Open wighawag opened 6 years ago
Yes, but a fine tuned NN will perform very similar on each run. Also, if you want to increase the prediction score you want to run a swarm of NNs (at least 8) and median their output. So different results are actually a good thing.
For my use case (a game) I need reproducible output.
Note for those who want randomness for the swarm use case you mention for example, different seeds can be given. The point here is that if the library do not allow to set a seed (could be optional as mentioned), the only way to have reproducible output is to monkey patch Math.random
+1, determinism is a plus and I see no downside
Hi,
I just came across this, and it wouldn't hurt to have seeded randomness.
If you would like I can work on this and create a pull request. I have previously used seedrandom, in my sample neural network library. There is a np version of this library as well if needed.

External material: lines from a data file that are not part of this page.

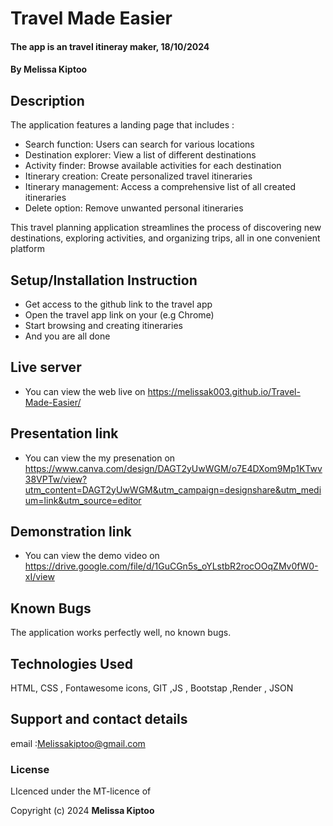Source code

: # Travel Made Easier
#### The app is an travel itineray maker, 18/10/2024
#### **By Melissa Kiptoo**
## Description
The application features a landing page that includes :

* Search function: Users can search for various locations
* Destination explorer: View a list of different destinations
* Activity finder: Browse available activities for each destination
* Itinerary creation: Create personalized travel itineraries
* Itinerary management: Access a comprehensive list of all created itineraries
* Delete option: Remove unwanted personal itineraries

This travel planning application streamlines the process of discovering new destinations, exploring activities, and organizing trips, all in one convenient platform

## Setup/Installation Instruction
* Get access to the github link to the travel app
* Open the travel app link on your (e.g Chrome)
* Start browsing and creating itineraries
* And you are all done

## Live server
* You can view the web live on https://melissak003.github.io/Travel-Made-Easier/

## Presentation link
* You can view the my presenation on https://www.canva.com/design/DAGT2yUwWGM/o7E4DXom9Mp1KTwv38VPTw/view?utm_content=DAGT2yUwWGM&utm_campaign=designshare&utm_medium=link&utm_source=editor

## Demonstration link
* You can view the demo video on https://drive.google.com/file/d/1GuCGn5s_oYLstbR2rocOOqZMv0fW0-xI/view 

## Known Bugs
The application works perfectly well, no known bugs.

## Technologies Used
HTML, CSS , Fontawesome icons, GIT ,JS , Bootstap ,Render , JSON

## Support and contact details
email :Melissakiptoo@gmail.com

### License
LIcenced under the MT-licence of

Copyright (c) 2024 **Melissa Kiptoo**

If some one can assign me this task please let me know.
Thanks
I would say that just adding something like a synaptic.random()
that returns Math.random()
and using it everywhere, will let "us" override it any way we want. That seems simpler and overall preferable, each can decide which random implementation to override with, when to reset it, etc
That would be much better. I will retract my statement saying I can work on it since I am not sure how I would go about implanting it. I might still give it a try, to help me learn.
Currently synaptic use Math.random inside the code like https://github.com/cazala/synaptic/blob/master/src/Neuron.js#L60
This means when you create a neural network, it will behave differently when run in different computers / different times
It would be a good idea to (maybe optionally) specify a seed that get used for all randomness execution.
Currently I can just monkey-patch Math.random for that but this is not ideal.